While you introduced your results in the previous section as a matter of fact, it is in this section that you want to contrast them with applicable theorems or compare results from several cases with each other. Notice that this section is often very short, namely if you set things up well in Section 2 (theorems quoted and convergence expectation specified) and then plot or print out exactly these quantities in Section 3.
Provide the full citations of your references here. I suggest to use the form of "author (year)" as in "Atkinson (1989)" for your in-text references, because they are easier to manage than numbered references such as "[1]". Only references are allowed here that you are actually referring to from the text of your report; this contrasts a bibliography that might list additional sources not explicitly used in the text.
For each problem, start with a page of text, that introduces the code, tables, figures, etc. on the following pages. Those results should appear in the same order as they are mentioned in the text. Assemble everything in the order, in which you want me to read it! To aid me in grading, please maintain the organization in parts (a), (b), etc., if given in the assignment. Keep all pages together that belong to one problem. The text of your report must be complete enough such that the reader can understand how results were obtained; I will not read code to find out what you did! Include your name in the comments of each of your functions; I will not accept code without your name. There should not be any hand-written interpretations on your printouts; those comments should be contained within your text that introduces and interprets the printed results.

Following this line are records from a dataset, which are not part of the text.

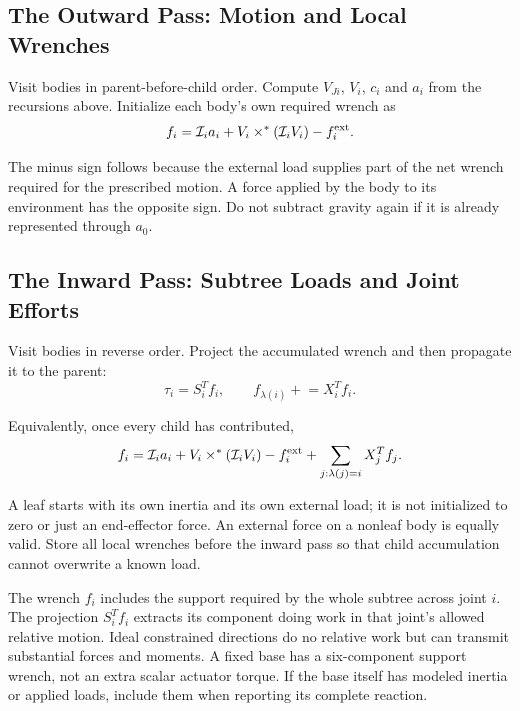 \subsection{The Outward Pass: Motion and Local Wrenches}

Visit bodies in parent-before-child order. Compute $V_{Ji}$, $V_i$, $c_i$ and $a_i$ from the recursions above. Initialize each body's own required wrench as
\begin{equation}
 f_i=\mathcal I_i a_i+V_i\times^*(\mathcal I_iV_i)-f_i^{\rm ext}.
 \label{eq:wrench_recursion}
\end{equation}

The minus sign follows because the external load supplies part of the net wrench required for the prescribed motion. A force applied by the body to its environment has the opposite sign. Do not subtract gravity again if it is already represented through $a_0$.

\subsection{The Inward Pass: Subtree Loads and Joint Efforts}

Visit bodies in reverse order. Project the accumulated wrench and then propagate it to the parent:
\begin{equation}
 \tau_i=S_i^T f_i,\qquad
 f_{\lambda(i)}\mathrel{+}=X_i^T f_i.
 \label{eq:joint_torque_extraction}
\end{equation}

Equivalently, once every child has contributed,
\begin{equation}
 f_i=\mathcal I_i a_i+V_i\times^*(\mathcal I_iV_i)-f_i^{\rm ext}
       +\sum_{j:\lambda(j)=i}X_j^Tf_j.
 \label{eq:wrench_recursion_tree}
\end{equation}

A leaf starts with its own inertia and its own external load; it is not initialized to zero or just an end-effector force. An external force on a nonleaf body is equally valid. Store all local wrenches before the inward pass so that child accumulation cannot overwrite a known load.

The wrench $f_i$ includes the support required by the whole subtree across joint $i$. The projection $S_i^Tf_i$ extracts its component doing work in that joint's allowed relative motion. Ideal constrained directions do no relative work but can transmit substantial forces and moments. A fixed base has a six-component support wrench, not an extra scalar actuator torque. If the base itself has modeled inertia or applied loads, include them when reporting its complete reaction.

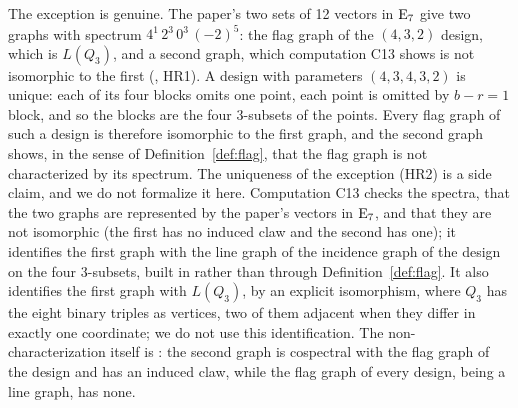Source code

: \begin{remark}
 The exception is genuine. The paper's two sets of 12 vectors in $\typ E_7$ give two graphs with
 spectrum $4^1\,2^3\,0^3\,(-2)^5$: the flag graph of the $(4,3,2)$ design, which is
 $L(Q_3)$, and a second graph, which computation C13 shows is not isomorphic to the first
 (, HR1). A design with parameters $(4,3,4,3,2)$ is unique: each of
 its four blocks omits one point, each point is omitted by $b-r=1$ block, and so the blocks are
 the four $3$-subsets of the points. Every flag graph of such a design is therefore isomorphic to
 the first graph, and the second graph shows, in the sense of Definition~\ref{def:flag}, that the
 flag graph is not characterized by its spectrum. The uniqueness of the exception (HR2) is a side
 claim, and we do not formalize it here. Computation C13 checks the spectra, that the two graphs are
 represented by the paper's vectors in $\typ E_7$, and that they are not isomorphic (the first
 has no induced claw and the second has one); it identifies the first graph with the line graph
 of the incidence graph of the design on the four $3$-subsets, built in
  rather than through Definition~\ref{def:flag}.
 It also identifies the first graph with $L(Q_3)$, by an explicit isomorphism, where $Q_3$ has
 the eight binary triples as vertices, two of them adjacent when they differ in exactly one
 coordinate; we do not use this identification. The non-characterization itself is
 : the second graph is cospectral with the
 flag graph of the design and has an induced claw, while the flag graph of every design, being a
 line graph, has none.
\end{remark}

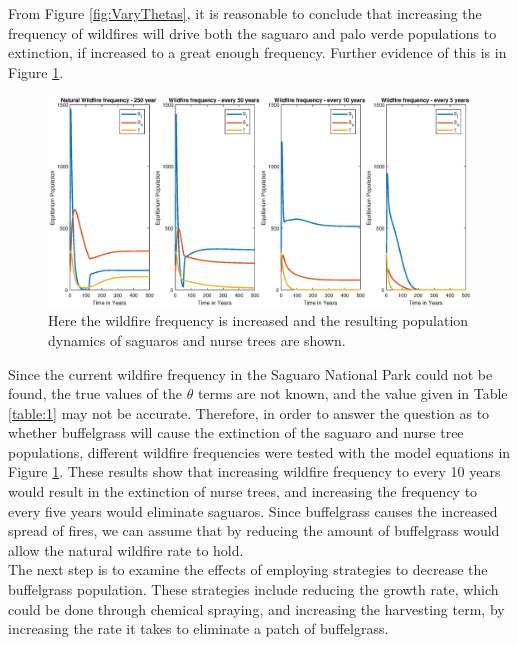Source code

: \documentclass[a4paper]{article}
\begin{document}
From Figure \ref{fig:VaryThetas}, it is reasonable to conclude that increasing the frequency of wildfires will drive both the saguaro and palo verde populations to extinction, if increased to a great enough frequency. Further evidence of this is in Figure \ref{fig:MoreFire}.\\
\begin{figure}[H]
\includegraphics[scale = 0.4]{IncreasingWildfireFrequancy}
\caption{Here the wildfire frequency is increased and the resulting population dynamics of saguaros and nurse trees are shown.}
\label{fig:MoreFire}
\end{figure}
Since the current wildfire frequency in the Saguaro National Park could not be found, the true values of the $\theta$ terms are not known, and the value given in Table \ref{table:1} may not be accurate. Therefore, in order to answer the question as to whether buffelgrass will cause the extinction of the saguaro and nurse tree populations, different wildfire frequencies were tested with the model equations in Figure \ref{fig:MoreFire}. These results show that increasing wildfire frequency to every 10 years would result in the extinction of nurse trees, and increasing the frequency to every five years would eliminate saguaros. Since buffelgrass causes the increased spread of fires, we can assume that by reducing the amount of buffelgrass would allow the natural wildfire rate to hold.\\

The next step is to examine the effects of employing strategies to decrease the buffelgrass population. These strategies include reducing the growth rate, which could be done through chemical spraying, and increasing the harvesting term, by increasing the rate it takes to eliminate a patch of buffelgrass.
\end{document}
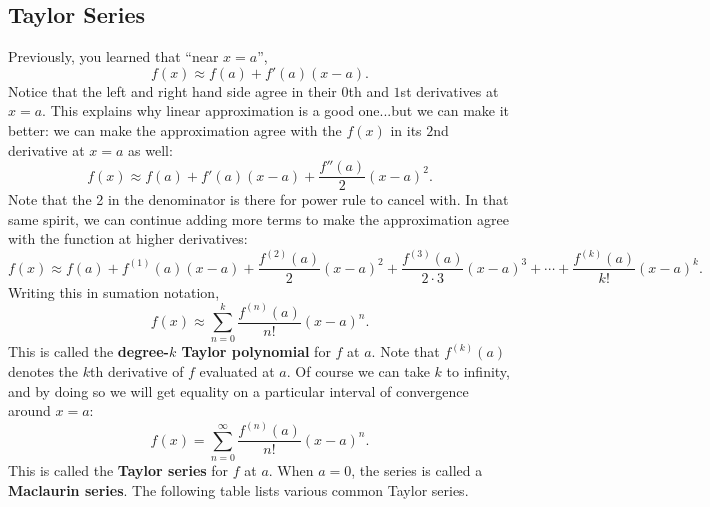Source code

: \subsection{Taylor Series}

Previously, you learned that ``near $x=a$'',
$$f(x)\approx f(a)+f'(a)(x-a).$$
Notice that the left and right hand side agree in their $0$th and $1$st derivatives at $x=a$. This explains why linear approximation is a good one...but we can make it better: we can make the approximation agree with the $f(x)$ in its $2$nd derivative at $x=a$ as well:
$$f(x)\approx f(a)+f'(a)(x-a)+\frac{f''(a)}{2}(x-a)^2.$$
Note that the 2 in the denominator is there for power rule to cancel with. In that same spirit, we can continue adding more terms to make the approximation agree with the function at higher derivatives:
$$f(x) \approx f(a)+f^{(1)}(a)(x-a)+\frac{f^{(2)}(a)}{2}(x-a)^2+\frac{f^{(3)}(a)}{2\cdot 3}(x-a)^3+\cdots+\frac{f^{(k)}(a)}{k!}(x-a)^k.$$
Writing this in sumation notation,
$$f(x)\approx \sum_{n=0}^k\frac{f^{(n)}(a)}{n!}(x-a)^n.$$
This is called the \textbf{degree-$k$ Taylor polynomial} for $f$ at $a$. Note that $f^{(k)}(a)$ denotes the $k$th derivative of $f$ evaluated at $a$. Of course we can take $k$ to infinity, and by doing so we will get equality on a particular interval of convergence around $x=a$:
$$f(x)= \sum_{n=0}^\infty\frac{f^{(n)}(a)}{n!}(x-a)^n.$$
This is called the \textbf{Taylor series} for $f$ at $a$. When $a=0$, the series is called a \textbf{Maclaurin series}. The following table lists various common Taylor series.

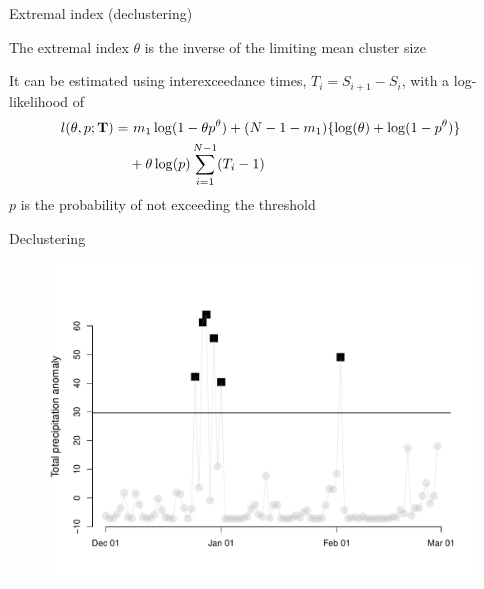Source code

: \documentclass[mathserif, 11pt, t]{beamer}
\begin{document}
\begin{frame}{Extremal index (declustering)}

The extremal index $\theta$ is the inverse of the limiting mean cluster size
\bigskip

It can be estimated using interexceedance times, $T_i = S_{i+1} - S_i$, with a log-likelihood of
\begin{align*}
l(\theta, p; \mathbf{\bm{T}}) =&~ m_1\log(1-\theta p^\theta) + (N-1-m_1)\{\log(\theta)+ \log(1-p^\theta)\} \nonumber \\
 &+ \theta\log(p)\sum_{i=1}^{N-1}(T_i-1)
\end{align*}
$p$ is the probability of not exceeding the threshold

\end{frame}



\begin{frame}{Declustering}
\begin{figure}
\begin{center}
\includegraphics[scale=0.38]{figs/threshold.pdf}
\end{center}
\end{figure}
\end{frame}
\end{document}
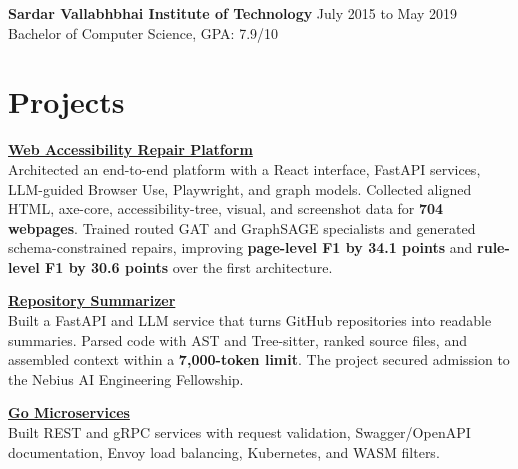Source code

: \documentclass[a4paper,10pt]{article}
\newcommand{\project}[2]{
  \needspace{4\baselineskip}
  \textbf{\color{accent}#1}\\[-1pt]
  {\small #2}
}
\begin{document}
\vspace{2pt}
\textbf{\color{accent}Sardar Vallabhbhai Institute of Technology} \hfill July 2015 to May 2019\\[-1pt]
Bachelor of Computer Science, GPA: 7.9/10

\section{Projects}
\project{\href{https://github.com/aymanapatel/rl-a11y}{Web Accessibility Repair Platform}}{Architected an end-to-end platform with a React interface, FastAPI services, LLM-guided Browser Use, Playwright, and graph models. Collected aligned HTML, axe-core, accessibility-tree, visual, and screenshot data for \textbf{704 webpages}. Trained routed GAT and GraphSAGE specialists and generated schema-constrained repairs, improving \textbf{page-level F1 by 34.1 points} and \textbf{rule-level F1 by 30.6 points} over the first architecture.}

\vspace{2pt}
\project{\href{https://github.com/aymanapatel/nebius-project}{Repository Summarizer}}{Built a FastAPI and LLM service that turns GitHub repositories into readable summaries. Parsed code with AST and Tree-sitter, ranked source files, and assembled context within a \textbf{7,000-token limit}. The project secured admission to the Nebius AI Engineering Fellowship.}

\vspace{2pt}
\project{\href{https://github.com/aymanapatel/golang-microservices}{Go Microservices}}{Built REST and gRPC services with request validation, Swagger/OpenAPI documentation, Envoy load balancing, Kubernetes, and WASM filters.}
\end{document}
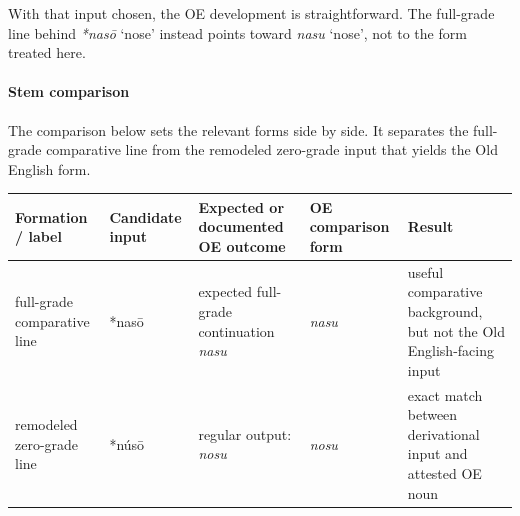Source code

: \documentclass[
  british,
  a4paper,
]{article}
\newcounter{none} %
\providecommand{\Recon}[1]{\emph{*#1}}
\begin{document}
With that input chosen, the OE development is straightforward. The
full-grade line behind \Recon{nasō} `nose' instead points toward
{\emph{nasu}} `nose', not to the form treated here.

\paragraph{Stem comparison}\label{stem-comparison-4}

The comparison below sets the relevant forms side by side. It separates
the full-grade comparative line from the remodeled zero-grade input that
yields the Old English form.

{\def\LTcaptype{none} %
\begin{longtable}[]{@{}
  >{\raggedright\arraybackslash}p{}
  >{\raggedright\arraybackslash}p{}
  >{\raggedright\arraybackslash}p{}
  >{\raggedright\arraybackslash}p{}
  >{\raggedright\arraybackslash}p{}@{}}
\toprule\noalign{}
\begin{minipage}[b]{\linewidth}\raggedright
Formation / label
\end{minipage} & \begin{minipage}[b]{\linewidth}\raggedright
Candidate input
\end{minipage} & \begin{minipage}[b]{\linewidth}\raggedright
Expected or documented OE outcome
\end{minipage} & \begin{minipage}[b]{\linewidth}\raggedright
OE comparison form
\end{minipage} & \begin{minipage}[b]{\linewidth}\raggedright
Result
\end{minipage} \\
\midrule\noalign{}
\endhead
\bottomrule\noalign{}
\endlastfoot
full-grade comparative line & *nasō & expected full-grade continuation
\emph{nasu} & \emph{nasu} & useful comparative background, but not the
Old English-facing input \\
remodeled zero-grade line & *núsō & regular output: \emph{nosu} &
\emph{nosu} & exact match between derivational input and attested OE
noun \\
\end{longtable}
}
\end{document}
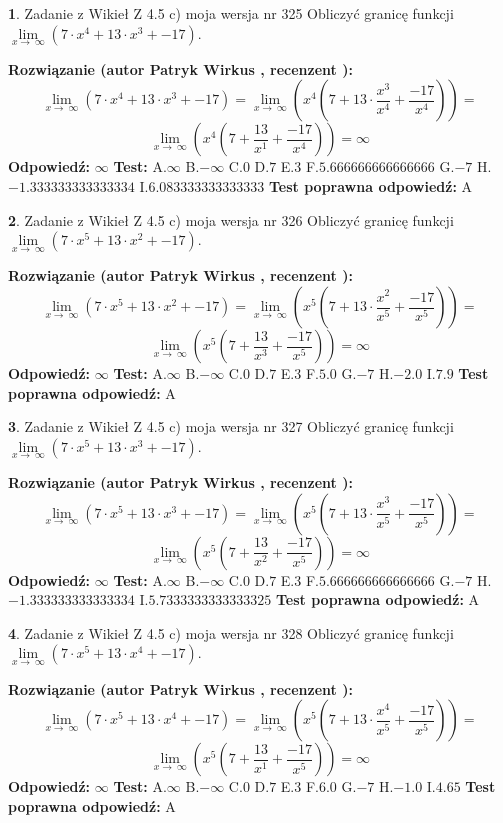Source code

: \documentclass[12pt, a4paper]{article}
\theoremstyle{definition} %
\newtheorem{zad}{}
\newcommand{\zadStart}[1]{\begin{zad}#1\newline}
\newcommand{\zadStop}{\end{zad}}
\newcommand{\rozwStart}[2]{\noindent \textbf{Rozwiązanie (autor #1 , recenzent #2): }\newline}
\newcommand{\rozwStop}{\newline}
\newcommand{\odpStart}{\noindent \textbf{Odpowiedź:}\newline}
\newcommand{\odpStop}{\newline}
\newcommand{\testStart}{\noindent \textbf{Test:}\newline}
\newcommand{\testStop}{\newline}
\newcommand{\kluczStart}{\noindent \textbf{Test poprawna odpowiedź:}\newline}
\newcommand{\kluczStop}{\newline}
\begin{document}
\zadStart{Zadanie z Wikieł Z 4.5 c) moja wersja nr 325}
Obliczyć granicę funkcji  $\lim\limits_{x\to\ \infty}(7 \cdot x^{4}+13 \cdot x^{3}+-17)$.
\zadStop
\rozwStart{Patryk Wirkus}{}
$$\lim\limits_{x\to\ \infty}(7 \cdot x^{4}+13 \cdot x^{3}+-17) = \lim\limits_{x\to\ \infty}(x^{4}(7 +13 \cdot \frac{x^{3}}{x^{4}}+\frac{-17}{x^{4}})) =$$ $$\lim\limits_{x\to\ \infty}(x^{4}(7 +\frac{13}{x^{1}}+\frac{-17}{x^{4}})) =\infty$$
\rozwStop
\odpStart
$\infty$
\odpStop
\testStart
A.$\infty$ B.$-\infty$ C.$0$ D.$7$ E.$3$
F.$5.666666666666666$ G.$-7$
H.$-1.333333333333334$
I.$6.083333333333333$
\testStop
\kluczStart
A
\kluczStop



\zadStart{Zadanie z Wikieł Z 4.5 c) moja wersja nr 326}
Obliczyć granicę funkcji  $\lim\limits_{x\to\ \infty}(7 \cdot x^{5}+13 \cdot x^{2}+-17)$.
\zadStop
\rozwStart{Patryk Wirkus}{}
$$\lim\limits_{x\to\ \infty}(7 \cdot x^{5}+13 \cdot x^{2}+-17) = \lim\limits_{x\to\ \infty}(x^{5}(7 +13 \cdot \frac{x^{2}}{x^{5}}+\frac{-17}{x^{5}})) =$$ $$\lim\limits_{x\to\ \infty}(x^{5}(7 +\frac{13}{x^{3}}+\frac{-17}{x^{5}})) =\infty$$
\rozwStop
\odpStart
$\infty$
\odpStop
\testStart
A.$\infty$ B.$-\infty$ C.$0$ D.$7$ E.$3$
F.$5.0$ G.$-7$
H.$-2.0$
I.$7.9$
\testStop
\kluczStart
A
\kluczStop



\zadStart{Zadanie z Wikieł Z 4.5 c) moja wersja nr 327}
Obliczyć granicę funkcji  $\lim\limits_{x\to\ \infty}(7 \cdot x^{5}+13 \cdot x^{3}+-17)$.
\zadStop
\rozwStart{Patryk Wirkus}{}
$$\lim\limits_{x\to\ \infty}(7 \cdot x^{5}+13 \cdot x^{3}+-17) = \lim\limits_{x\to\ \infty}(x^{5}(7 +13 \cdot \frac{x^{3}}{x^{5}}+\frac{-17}{x^{5}})) =$$ $$\lim\limits_{x\to\ \infty}(x^{5}(7 +\frac{13}{x^{2}}+\frac{-17}{x^{5}})) =\infty$$
\rozwStop
\odpStart
$\infty$
\odpStop
\testStart
A.$\infty$ B.$-\infty$ C.$0$ D.$7$ E.$3$
F.$5.666666666666666$ G.$-7$
H.$-1.333333333333334$
I.$5.7333333333333325$
\testStop
\kluczStart
A
\kluczStop



\zadStart{Zadanie z Wikieł Z 4.5 c) moja wersja nr 328}
Obliczyć granicę funkcji  $\lim\limits_{x\to\ \infty}(7 \cdot x^{5}+13 \cdot x^{4}+-17)$.
\zadStop
\rozwStart{Patryk Wirkus}{}
$$\lim\limits_{x\to\ \infty}(7 \cdot x^{5}+13 \cdot x^{4}+-17) = \lim\limits_{x\to\ \infty}(x^{5}(7 +13 \cdot \frac{x^{4}}{x^{5}}+\frac{-17}{x^{5}})) =$$ $$\lim\limits_{x\to\ \infty}(x^{5}(7 +\frac{13}{x^{1}}+\frac{-17}{x^{5}})) =\infty$$
\rozwStop
\odpStart
$\infty$
\odpStop
\testStart
A.$\infty$ B.$-\infty$ C.$0$ D.$7$ E.$3$
F.$6.0$ G.$-7$
H.$-1.0$
I.$4.65$
\testStop
\kluczStart
A
\kluczStop
\end{document}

I strongly urge you to hand-write your reports on the homework. Unless you are very experienced, using any typesetting system will likely limit you in your use of formulas and arrangement. However, your reports should have the style and arrangement, as if they were prepared for professional type-setting using, e.g., proper headers, displayed formulas, etc. Leave sufficient margins and other spaces for me to provide comments and feedback to you.
Preparing the report that documents what you did and analyzes the results is an integral part of the assignment, whether the assignment asks for it explicitly or not. Complete and correct computer results will never count more than half of the score for the problem. When grading the reports, I will be guided by the questions: "Based on the information given, could I reproduce your results?" and "Are all pertinent questions about the performance of the numerical method addressed?"